» Exercise instructions
Write out the entries below exactly, from the first line to the one with "напечатано в 1934 г._", both ends included.

» Stored data
········

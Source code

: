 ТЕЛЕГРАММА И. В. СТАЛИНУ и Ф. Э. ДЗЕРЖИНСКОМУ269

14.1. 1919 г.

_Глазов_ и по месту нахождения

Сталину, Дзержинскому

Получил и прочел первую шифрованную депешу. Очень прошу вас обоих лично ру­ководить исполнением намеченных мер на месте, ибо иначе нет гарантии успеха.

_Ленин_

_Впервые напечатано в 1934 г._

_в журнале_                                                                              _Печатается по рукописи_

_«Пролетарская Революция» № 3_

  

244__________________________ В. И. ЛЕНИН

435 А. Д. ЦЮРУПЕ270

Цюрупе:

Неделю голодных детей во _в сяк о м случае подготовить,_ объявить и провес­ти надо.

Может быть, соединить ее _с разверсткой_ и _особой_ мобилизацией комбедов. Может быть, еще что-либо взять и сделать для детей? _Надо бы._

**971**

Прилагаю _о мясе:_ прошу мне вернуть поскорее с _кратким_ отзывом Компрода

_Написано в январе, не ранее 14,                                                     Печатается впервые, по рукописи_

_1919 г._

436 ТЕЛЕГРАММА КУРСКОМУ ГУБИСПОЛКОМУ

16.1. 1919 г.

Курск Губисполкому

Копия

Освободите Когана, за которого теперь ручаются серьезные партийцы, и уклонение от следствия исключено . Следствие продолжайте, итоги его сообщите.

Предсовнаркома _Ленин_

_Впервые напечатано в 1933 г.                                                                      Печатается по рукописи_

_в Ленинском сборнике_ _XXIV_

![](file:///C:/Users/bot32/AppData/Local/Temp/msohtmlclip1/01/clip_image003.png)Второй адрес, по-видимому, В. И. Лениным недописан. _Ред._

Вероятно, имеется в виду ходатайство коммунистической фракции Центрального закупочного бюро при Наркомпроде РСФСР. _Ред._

········

» Solution to this task
Source code

: ТЕЛЕГРАММА И. В. СТАЛИНУ и Ф. Э. ДЗЕРЖИНСКОМУ269

14.1. 1919 г.

_Глазов_ и по месту нахождения

Сталину, Дзержинскому

Получил и прочел первую шифрованную депешу. Очень прошу вас обоих лично ру­ководить исполнением намеченных мер на месте, ибо иначе нет гарантии успеха.

_Ленин_

_Впервые напечатано в 1934 г._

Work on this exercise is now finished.